Ethiopia's Abiy Ahmed Gets a New Ruling Party
By Kalkidan Yibeltal
BBC News, Addis Ababa
22 November 2019

Ethiopian politics is about to enter a new phase following the merger of three of the four ethnically-based parties in the governing coalition, which has been in place since 1991.

The new Prosperity Party will also include other allies of the Ethiopian Peoples' Revolutionary Democratic Front (EPRDF) that currently controls every seat in parliament.

Prime Minister Abiy Ahmed, who backed the plan, has hailed the decision as a "crucial step in harnessing our energy to work toward a shared vision".

But the refusal of the Tigrayan People's Liberation Front (TPLF) to become part of the new party highlights what problems could lie ahead for the prime minister.

He faces his first electoral test next year when his vision of a country that is unified on the one hand and ethnically diverse on the other will be voted on.

What's behind the merger?

Talks about a merger have been going on for more than a decade. But the prime minister, in power since April last year, is bent on recreating and rebranding the party because he believes the EPRDF has a tarnished image.

He also wants to lead a party that more closely reflects his own ideals.
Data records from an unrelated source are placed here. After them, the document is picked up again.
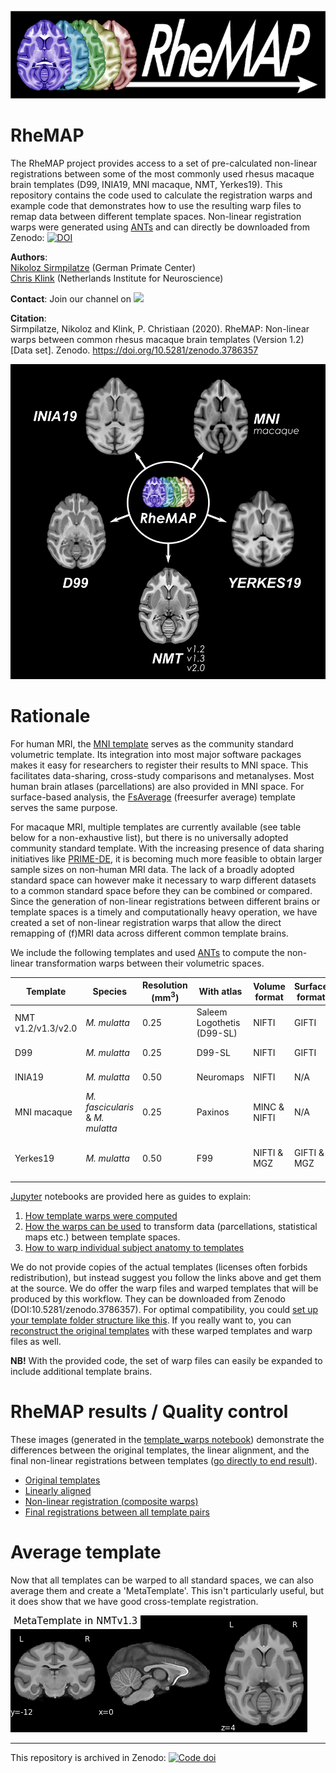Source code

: 
<!--![](https://raw.githubusercontent.com/PRIME-RE/RheMAP/master/images/RheMAP_card.png)-->

![image](images/RheMAP_logo.png)

# RheMAP
The RheMAP project provides access to a set of pre-calculated non-linear registrations between some of the most commonly used rhesus macaque brain templates (D99, INIA19, MNI macaque, NMT, Yerkes19). This repository contains the code used to calculate the registration warps and example code that demonstrates how to use the resulting warp files to remap data between different template spaces. Non-linear registration warps were generated using [ANTs](http://stnava.github.io/ANTs/) and can directly be downloaded from Zenodo: 
[![DOI](https://zenodo.org/badge/DOI/10.5281/zenodo.3786357.svg)](https://doi.org/10.5281/zenodo.3786357)     


**Authors**:     
[Nikoloz Sirmpilatze](https://github.com/niksirbi) (German Primate Center)     
[Chris Klink](https://github.com/pcklink) (Netherlands Institute for Neuroscience)

**Contact**:
Join our channel on <a href="https://mattermost.brainhack.org/brainhack/channels/rhemap" target="_blank"><img src="http://www.mattermost.org/wp-content/uploads/2016/03/logoHorizontal.png" width=100px /></a>

**Citation**:     
Sirmpilatze, Nikoloz and Klink, P. Christiaan (2020). RheMAP: Non-linear warps between common rhesus macaque brain templates (Version 1.2)[Data set]. Zenodo. https://doi.org/10.5281/zenodo.3786357         

![image](images/RegisterTemplates.png)

# Rationale
For human MRI, the [MNI template](http://www.bic.mni.mcgill.ca/ServicesAtlases/ICBM152NLin2009) serves as the community standard volumetric template. Its integration into most major software packages makes it easy for researchers to register their results to MNI space. This facilitates data-sharing, cross-study comparisons and metanalyses. Most human brain atlases (parcellations) are also provided in MNI space. For surface-based analysis, the [FsAverage](https://surfer.nmr.mgh.harvard.edu/fswiki/FsAverage) (freesurfer average) template serves the same purpose.

For macaque MRI, multiple templates are currently available (see table below for a non-exhaustive list), but there is no universally adopted community standard template. With the increasing presence of data sharing initiatives like [PRIME-DE](http://fcon_1000.projects.nitrc.org/indi/indiPRIME.html), it is becoming much more feasible to obtain larger sample sizes on non-human MRI data. The lack of a broadly adopted standard space can however make it necessary to warp different datasets to a common standard space before they can be combined or compared. Since the generation of non-linear registrations between different brains or template spaces is a timely and computationally heavy operation, we have created a set of non-linear registration warps that allow the direct remapping of (f)MRI data across different common template brains.

We include the following templates and used [ANTs](http://stnava.github.io/ANTs/) to compute the non-linear transformation warps between their volumetric spaces.     

| Template | Species | Resolution (mm<sup>3</sup>) | With atlas | Volume format | Surface format | Links |
| --- | --- | --- | --- | --- | --- | --- |
| NMT v1.2/v1.3/v2.0 | _M. mulatta_ | 0.25 | Saleem Logothetis (D99-SL) | NIFTI | GIFTI | [reference](https://www.ncbi.nlm.nih.gov/pmc/articles/PMC5660669/) [download](https://github.com/jms290/NMT) |
| D99 | _M. mulatta_ | 0.25 | D99-SL | NIFTI | GIFTI | [reference](https://www.ncbi.nlm.nih.gov/pmc/articles/PMC6075609/) [download](https://afni.nimh.nih.gov/Macaque) |
| INIA19 | _M. mulatta_ | 0.50 | Neuromaps | NIFTI | N/A | [reference](https://www.ncbi.nlm.nih.gov/pmc/articles/PMC3515865/) [download](https://www.nitrc.org/projects/inia19/https://www.nitrc.org/projects/inia19/) |
| MNI macaque | _M. fascicularis_ & _M. mulatta_ | 0.25 | Paxinos | MINC & NIFTI | N/A | [reference](https://www.ncbi.nlm.nih.gov/pubmed/21256229) [download](http://www.bic.mni.mcgill.ca/ServicesAtlases/Macaque) |
| Yerkes19 | _M. mulatta_ | 0.50 | F99 | NIFTI & MGZ | GIFTI & MGZ | [reference1](https://www.pnas.org/content/115/22/E5183) [reference2](https://www.ncbi.nlm.nih.gov/pmc/articles/PMC3500860/) [download1](https://balsa.wustl.edu/reference/show/976nz) [download2](https://github.com/Washington-University/NHPPipelines) |

[Jupyter](https://jupyter.org/) notebooks are provided here as guides to explain:    
1. [How template warps were computed](notebooks/macaque_template_warps.ipynb)    
2. [How the warps can be used](notebooks/how_to_apply_template_warps.ipynb) to transform data (parcellations, statistical maps etc.) between template spaces.     
3. [How to warp individual subject anatomy to templates](notebooks/warp_individual_to_templates.ipynb)

We do not provide copies of the actual templates (licenses often forbids redistribution), but instead suggest you follow the links above and get them at the source. We do offer the warp files and warped templates that will be produced by this workflow. They can be downloaded from Zenodo (DOI:10.5281/zenodo.3786357). For optimal compatibility, you could [set up your template folder structure like this](template_dir_tree.md). If you really want to, you can [reconstruct the original templates](reconstruct_templates.md) with these warped templates and warp files as well.

**NB!** With the provided code, the set of warp files can easily be expanded to include additional template brains.

# RheMAP results / Quality control
These images (generated in the [template_warps notebook](notebooks/macaque_template_warps.ipynb)) demonstrate the differences between the original templates, the linear alignment, and the final non-linear registrations between templates ([go directly to end result](all_warp_pairs.md)).    
* [Original templates](templates.md)   
* [Linearly aligned](linear_alignment.md)
* [Non-linear registration (composite warps)](nonlinear_registration.md)
* [Final registrations between all template pairs](all_warp_pairs.md)

# Average template    
Now that all templates can be warped to all standard spaces, we can also average them and create a 'MetaTemplate'. This isn't particularly useful, but it does show that we have good cross-template registration.    

![Metatemaplate](images/metatemplate/MetaTemplate_in_NMTv1.3.png) 

---

This repository is archived in Zenodo: 
[![Code doi](https://zenodo.org/badge/DOI/10.5281/zenodo.3673082.svg)](https://doi.org/10.5281/zenodo.3673082)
The coalition was formed in 1988 by ethnically-based groups fighting the dictator Mengistu Haile Mariam. It brought together the TPLF, the Amhara Democratic Party, the Oromo Democratic Party (ODP) and the Southern Ethiopian People's Democratic Movement.

All four had their roots in Marxist guerrilla movements, and although they moved away from that economic approach, the EPRDF backed large state involvement when it came to development.

The Prosperity Party under Mr Abiy says it will have a more liberal economic outlook and give more room to the private sector.

What difference will it make?

Mr Abiy has promoted his philosophy of medemer, meaning "addition", which is about encouraging everyone's contribution and ending ethnic separatism.

The Prosperity Party, unlike the EPRDF, will include people from all ethnic groups. Historically, with the four parties making up the EPRDF, other ethnicities had a secondary status.

The prime minister also says he wants people to be appointed to office on the basis of merit rather than based on an idea of balancing ethnic groups.

On the other hand, Mr Abiy, an ethnic Oromo, is keen on promoting diversity in the country.

He came to power following a wave of protests from people in Oromia, who had been complaining of political and economic marginalisation, and he is aware that he needs to address these concerns without returning the country to a highly centralised state.

But there are still big questions about how the Prosperity Party is going to operate in the country's regional states which are ethnically based.

Why is the TPLF objecting?

When the EPRDF came to power, the TPLF was the dominant party. Meles Zenawi, who led the government from 1991 until his death in 2012, and other key figures were from the Tigray region.

But as Tigrayans make up around 6% of the population they would lose a lot of influence in the new merged party.

That influence has already waned since Mr Abiy came to power and there has been growing tension between him and the TPLF leadership.

They also feel that Ethiopia's growth is down to their approach to economic development, which is based on state intervention and seems to be at odds with the Prosperity Party's outlook.

But it is not only the TPLF that is concerned. Some members of the ODP, which the prime minister chairs, are reported to be worried that the new party implies a loss of their identity.

What implications could a split have?

It is not yet clear if the TPLF will break away, or whether some members will join the new party while others will leave.

The prime minister appears to be having some back-channel discussions with TPLF members, but the result of those talks is not known.

If there was a split, it would mean that the TPLF would become an opposition party but still be in control of the Tigray regional state.

That could lead to greater tension with the federal government and, in the most extreme case, the possibility of the creation of a de facto separate Tigrayan state.

What difference could it make to the 2020 election?

In many people's eyes, no matter how much reform there has been, the EPRDF remains associated with oppression and human rights abuses, which would be problematic at the ballot box.

The idea of the new party has already got a positive reaction among some people, but the last few years has seen so many changes that it is unpredictable how things will turn out in next year's polls.